2. If a design only *may* include original artwork, then clearly artwork isn't the defining attribute of a designer creating a design.
3. I suggest we may be using the term designer inappropriately in some cases and some processes. This significantly changes how we see the different roles in communication design and the role of the prototype or art board. Carlos has pointed to this with the automation paradox and Don and Carlos in terms of distributed cognition. I wrote about this issue in 1996, I'll try to find the file or remember the details.

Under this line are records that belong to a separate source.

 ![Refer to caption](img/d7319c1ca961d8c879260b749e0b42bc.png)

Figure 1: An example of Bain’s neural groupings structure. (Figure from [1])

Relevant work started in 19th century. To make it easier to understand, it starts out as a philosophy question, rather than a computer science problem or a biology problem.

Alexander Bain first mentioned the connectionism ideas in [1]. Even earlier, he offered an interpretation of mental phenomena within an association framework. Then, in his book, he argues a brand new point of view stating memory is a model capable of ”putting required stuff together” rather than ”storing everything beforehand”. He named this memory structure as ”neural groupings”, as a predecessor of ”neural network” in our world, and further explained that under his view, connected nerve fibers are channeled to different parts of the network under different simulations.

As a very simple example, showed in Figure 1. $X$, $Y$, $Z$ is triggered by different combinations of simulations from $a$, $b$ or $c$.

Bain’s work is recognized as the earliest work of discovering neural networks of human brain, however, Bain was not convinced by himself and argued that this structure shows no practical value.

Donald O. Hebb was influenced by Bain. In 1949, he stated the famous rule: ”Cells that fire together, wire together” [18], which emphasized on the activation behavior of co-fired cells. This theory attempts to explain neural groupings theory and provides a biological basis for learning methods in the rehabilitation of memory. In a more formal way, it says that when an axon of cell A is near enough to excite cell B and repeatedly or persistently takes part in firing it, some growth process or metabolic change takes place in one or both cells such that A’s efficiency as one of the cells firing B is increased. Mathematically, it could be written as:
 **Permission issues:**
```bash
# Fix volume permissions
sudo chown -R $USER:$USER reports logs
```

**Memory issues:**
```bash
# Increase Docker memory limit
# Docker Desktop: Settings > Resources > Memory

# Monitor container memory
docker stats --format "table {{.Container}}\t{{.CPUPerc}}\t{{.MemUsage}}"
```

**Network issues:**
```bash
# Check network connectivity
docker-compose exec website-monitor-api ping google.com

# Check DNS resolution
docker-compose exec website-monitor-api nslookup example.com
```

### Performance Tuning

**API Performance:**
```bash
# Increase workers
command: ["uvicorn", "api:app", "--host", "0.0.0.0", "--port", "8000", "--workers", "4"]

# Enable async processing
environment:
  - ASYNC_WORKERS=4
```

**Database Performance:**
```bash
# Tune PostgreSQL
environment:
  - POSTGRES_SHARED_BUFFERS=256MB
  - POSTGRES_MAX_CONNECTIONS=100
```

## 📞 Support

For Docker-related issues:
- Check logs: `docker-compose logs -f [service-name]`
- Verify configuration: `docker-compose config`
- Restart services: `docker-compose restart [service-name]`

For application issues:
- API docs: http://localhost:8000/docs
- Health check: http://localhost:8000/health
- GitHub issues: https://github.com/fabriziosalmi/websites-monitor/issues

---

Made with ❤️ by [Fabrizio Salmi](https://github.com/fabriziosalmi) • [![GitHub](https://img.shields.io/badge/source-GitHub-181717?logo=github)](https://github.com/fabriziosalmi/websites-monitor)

4. Artists and makers make prototypes (i.e one of something that could be copied). What makes a designer different from an artist or craft maker? Why is there any need to have a different term, i.e why use 'designer' rather than artist or maker? Engineering designers are clear there is a need for a different term and it is for a task that goes beyond prototype making.
5. How can you make the judgement that something is ethical or not? This is a subjective issue. Then ontologically, any statement based on it is no longer capable of unambiguously defining the ontological boundaries of the entity. I suggest that byy including an unspecified or incompletely specified ethical criteria, Simon's statement about design is a statement not a definition. I suggest in Simon's case, he is simply over extending and trying to dodge the subjectivity problem by using 'preferred' as a sort of moving target (as in the preferences change depending on the project). He and many others since (including me) have failed to consider that that part of his definition, by including the indeterminate subjective element, compromises the validity of the whole definition.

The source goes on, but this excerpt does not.